'''

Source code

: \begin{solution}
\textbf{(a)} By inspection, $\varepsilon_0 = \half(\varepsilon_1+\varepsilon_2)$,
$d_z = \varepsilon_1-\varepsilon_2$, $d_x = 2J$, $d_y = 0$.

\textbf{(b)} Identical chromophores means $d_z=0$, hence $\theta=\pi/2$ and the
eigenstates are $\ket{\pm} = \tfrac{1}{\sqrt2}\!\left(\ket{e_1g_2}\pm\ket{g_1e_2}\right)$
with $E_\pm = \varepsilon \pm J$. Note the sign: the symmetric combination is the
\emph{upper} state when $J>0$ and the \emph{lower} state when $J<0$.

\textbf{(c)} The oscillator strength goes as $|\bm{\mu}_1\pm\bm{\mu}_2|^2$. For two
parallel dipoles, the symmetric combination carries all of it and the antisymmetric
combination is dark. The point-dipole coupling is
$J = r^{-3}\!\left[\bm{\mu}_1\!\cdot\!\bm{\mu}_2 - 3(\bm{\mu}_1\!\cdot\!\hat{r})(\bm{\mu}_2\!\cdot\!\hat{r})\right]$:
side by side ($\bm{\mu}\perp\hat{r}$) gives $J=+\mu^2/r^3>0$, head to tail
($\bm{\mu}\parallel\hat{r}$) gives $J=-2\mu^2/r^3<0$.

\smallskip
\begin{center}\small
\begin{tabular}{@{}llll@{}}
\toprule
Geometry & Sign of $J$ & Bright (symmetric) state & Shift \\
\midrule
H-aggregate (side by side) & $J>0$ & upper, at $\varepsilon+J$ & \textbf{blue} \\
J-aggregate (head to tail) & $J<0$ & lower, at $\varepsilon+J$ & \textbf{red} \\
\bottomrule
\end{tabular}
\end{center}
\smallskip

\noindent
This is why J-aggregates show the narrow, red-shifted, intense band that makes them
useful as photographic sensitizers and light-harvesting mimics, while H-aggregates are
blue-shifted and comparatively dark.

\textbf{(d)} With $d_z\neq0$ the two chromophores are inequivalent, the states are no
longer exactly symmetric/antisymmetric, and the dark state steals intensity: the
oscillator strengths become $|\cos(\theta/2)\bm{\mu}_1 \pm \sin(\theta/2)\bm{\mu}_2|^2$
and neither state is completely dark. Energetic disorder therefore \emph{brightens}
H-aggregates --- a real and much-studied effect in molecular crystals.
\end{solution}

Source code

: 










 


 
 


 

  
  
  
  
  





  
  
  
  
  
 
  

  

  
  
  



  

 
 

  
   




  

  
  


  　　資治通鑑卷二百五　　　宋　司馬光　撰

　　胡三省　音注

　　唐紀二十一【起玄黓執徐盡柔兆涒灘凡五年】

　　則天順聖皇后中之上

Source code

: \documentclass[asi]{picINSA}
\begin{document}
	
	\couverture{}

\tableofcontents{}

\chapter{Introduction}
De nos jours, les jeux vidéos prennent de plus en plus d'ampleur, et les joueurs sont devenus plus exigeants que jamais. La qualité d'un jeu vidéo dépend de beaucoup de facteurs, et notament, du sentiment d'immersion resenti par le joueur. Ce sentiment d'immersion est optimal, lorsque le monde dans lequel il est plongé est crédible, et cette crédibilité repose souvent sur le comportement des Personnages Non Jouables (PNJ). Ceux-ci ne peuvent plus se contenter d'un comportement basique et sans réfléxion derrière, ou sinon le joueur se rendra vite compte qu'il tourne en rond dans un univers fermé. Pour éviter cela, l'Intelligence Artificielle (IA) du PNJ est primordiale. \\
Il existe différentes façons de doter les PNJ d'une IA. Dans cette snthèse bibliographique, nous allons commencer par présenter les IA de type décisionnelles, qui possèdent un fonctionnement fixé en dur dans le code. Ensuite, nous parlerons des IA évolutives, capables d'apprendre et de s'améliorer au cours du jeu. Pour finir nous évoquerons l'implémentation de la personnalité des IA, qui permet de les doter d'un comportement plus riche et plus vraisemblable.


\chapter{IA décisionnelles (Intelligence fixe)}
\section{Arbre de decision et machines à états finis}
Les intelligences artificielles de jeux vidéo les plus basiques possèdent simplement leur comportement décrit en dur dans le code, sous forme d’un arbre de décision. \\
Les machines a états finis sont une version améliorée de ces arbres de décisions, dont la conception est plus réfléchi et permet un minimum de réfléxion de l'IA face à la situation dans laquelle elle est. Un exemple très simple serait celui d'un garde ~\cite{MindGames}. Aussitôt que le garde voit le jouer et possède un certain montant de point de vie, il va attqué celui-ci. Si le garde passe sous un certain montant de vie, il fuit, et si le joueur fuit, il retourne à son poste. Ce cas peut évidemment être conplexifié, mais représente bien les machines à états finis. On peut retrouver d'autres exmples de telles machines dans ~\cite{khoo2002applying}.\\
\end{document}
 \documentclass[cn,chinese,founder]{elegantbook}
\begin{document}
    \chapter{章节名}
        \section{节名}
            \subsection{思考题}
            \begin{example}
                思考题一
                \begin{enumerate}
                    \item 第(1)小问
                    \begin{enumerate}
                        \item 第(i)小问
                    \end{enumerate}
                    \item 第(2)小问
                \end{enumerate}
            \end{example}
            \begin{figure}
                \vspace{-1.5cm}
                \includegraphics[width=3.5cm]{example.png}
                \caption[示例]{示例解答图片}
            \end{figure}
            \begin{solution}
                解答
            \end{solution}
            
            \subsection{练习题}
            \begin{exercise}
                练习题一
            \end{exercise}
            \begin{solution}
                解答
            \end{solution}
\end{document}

'''

• _Requirement_
Retype every record above exactly as it appears.

• _Response area_
Source code

: \begin{solution}
\textbf{(a)} By inspection, $\varepsilon_0 = \half(\varepsilon_1+\varepsilon_2)$,
$d_z = \varepsilon_1-\varepsilon_2$, $d_x = 2J$, $d_y = 0$.

\textbf{(b)} Identical chromophores means $d_z=0$, hence $\theta=\pi/2$ and the
eigenstates are $\ket{\pm} = \tfrac{1}{\sqrt2}\!\left(\ket{e_1g_2}\pm\ket{g_1e_2}\right)$
with $E_\pm = \varepsilon \pm J$. Note the sign: the symmetric combination is the
\emph{upper} state when $J>0$ and the \emph{lower} state when $J<0$.

\textbf{(c)} The oscillator strength goes as $|\bm{\mu}_1\pm\bm{\mu}_2|^2$. For two
parallel dipoles, the symmetric combination carries all of it and the antisymmetric
combination is dark. The point-dipole coupling is
$J = r^{-3}\!\left[\bm{\mu}_1\!\cdot\!\bm{\mu}_2 - 3(\bm{\mu}_1\!\cdot\!\hat{r})(\bm{\mu}_2\!\cdot\!\hat{r})\right]$:
side by side ($\bm{\mu}\perp\hat{r}$) gives $J=+\mu^2/r^3>0$, head to tail
($\bm{\mu}\parallel\hat{r}$) gives $J=-2\mu^2/r^3<0$.

\smallskip
\begin{center}\small
\begin{tabular}{@{}llll@{}}
\toprule
Geometry & Sign of $J$ & Bright (symmetric) state & Shift \\
\midrule
H-aggregate (side by side) & $J>0$ & upper, at $\varepsilon+J$ & \textbf{blue} \\
J-aggregate (head to tail) & $J<0$ & lower, at $\varepsilon+J$ & \textbf{red} \\
\bottomrule
\end{tabular}
\end{center}
\smallskip

\noindent
This is why J-aggregates show the narrow, red-shifted, intense band that makes them
useful as photographic sensitizers and light-harvesting mimics, while H-aggregates are
blue-shifted and comparatively dark.

\textbf{(d)} With $d_z\neq0$ the two chromophores are inequivalent, the states are no
longer exactly symmetric/antisymmetric, and the dark state steals intensity: the
oscillator strengths become $|\cos(\theta/2)\bm{\mu}_1 \pm \sin(\theta/2)\bm{\mu}_2|^2$
and neither state is completely dark. Energetic disorder therefore \emph{brightens}
H-aggregates --- a real and much-studied effect in molecular crystals.
\end{solution}

Source code

: 










 


 
 


 

  
  
  
  
  





  
  
  
  
  
 
  

  

  
  
  



  

 
 

  
   




  

  
  


  　　資治通鑑卷二百五　　　宋　司馬光　撰

　　胡三省　音注

　　唐紀二十一【起玄黓執徐盡柔兆涒灘凡五年】

　　則天順聖皇后中之上

Source code

: \documentclass[asi]{picINSA}
\begin{document}
	
	\couverture{}

\tableofcontents{}

\chapter{Introduction}
De nos jours, les jeux vidéos prennent de plus en plus d'ampleur, et les joueurs sont devenus plus exigeants que jamais. La qualité d'un jeu vidéo dépend de beaucoup de facteurs, et notament, du sentiment d'immersion resenti par le joueur. Ce sentiment d'immersion est optimal, lorsque le monde dans lequel il est plongé est crédible, et cette crédibilité repose souvent sur le comportement des Personnages Non Jouables (PNJ). Ceux-ci ne peuvent plus se contenter d'un comportement basique et sans réfléxion derrière, ou sinon le joueur se rendra vite compte qu'il tourne en rond dans un univers fermé. Pour éviter cela, l'Intelligence Artificielle (IA) du PNJ est primordiale. \\
Il existe différentes façons de doter les PNJ d'une IA. Dans cette snthèse bibliographique, nous allons commencer par présenter les IA de type décisionnelles, qui possèdent un fonctionnement fixé en dur dans le code. Ensuite, nous parlerons des IA évolutives, capables d'apprendre et de s'améliorer au cours du jeu. Pour finir nous évoquerons l'implémentation de la personnalité des IA, qui permet de les doter d'un comportement plus riche et plus vraisemblable.


\chapter{IA décisionnelles (Intelligence fixe)}
\section{Arbre de decision et machines à états finis}
Les intelligences artificielles de jeux vidéo les plus basiques possèdent simplement leur comportement décrit en dur dans le code, sous forme d’un arbre de décision. \\
Les machines a états finis sont une version améliorée de ces arbres de décisions, dont la conception est plus réfléchi et permet un minimum de réfléxion de l'IA face à la situation dans laquelle elle est. Un exemple très simple serait celui d'un garde ~\cite{MindGames}. Aussitôt que le garde voit le jouer et possède un certain montant de point de vie, il va attqué celui-ci. Si le garde passe sous un certain montant de vie, il fuit, et si le joueur fuit, il retourne à son poste. Ce cas peut évidemment être conplexifié, mais représente bien les machines à états finis. On peut retrouver d'autres exmples de telles machines dans ~\cite{khoo2002applying}.\\
\end{document}
 \documentclass[cn,chinese,founder]{elegantbook}
\begin{document}
    \chapter{章节名}
        \section{节名}
            \subsection{思考题}
            \begin{example}
                思考题一
                \begin{enumerate}
                    \item 第(1)小问
                    \begin{enumerate}
                        \item 第(i)小问
                    \end{enumerate}
                    \item 第(2)小问
                \end{enumerate}
            \end{example}
            \begin{figure}
                \vspace{-1.5cm}
                \includegraphics[width=3.5cm]{example.png}
                \caption[示例]{示例解答图片}
            \end{figure}
            \begin{solution}
                解答
            \end{solution}
            
            \subsection{练习题}
            \begin{exercise}
                练习题一
            \end{exercise}
            \begin{solution}
                解答
            \end{solution}
\end{document}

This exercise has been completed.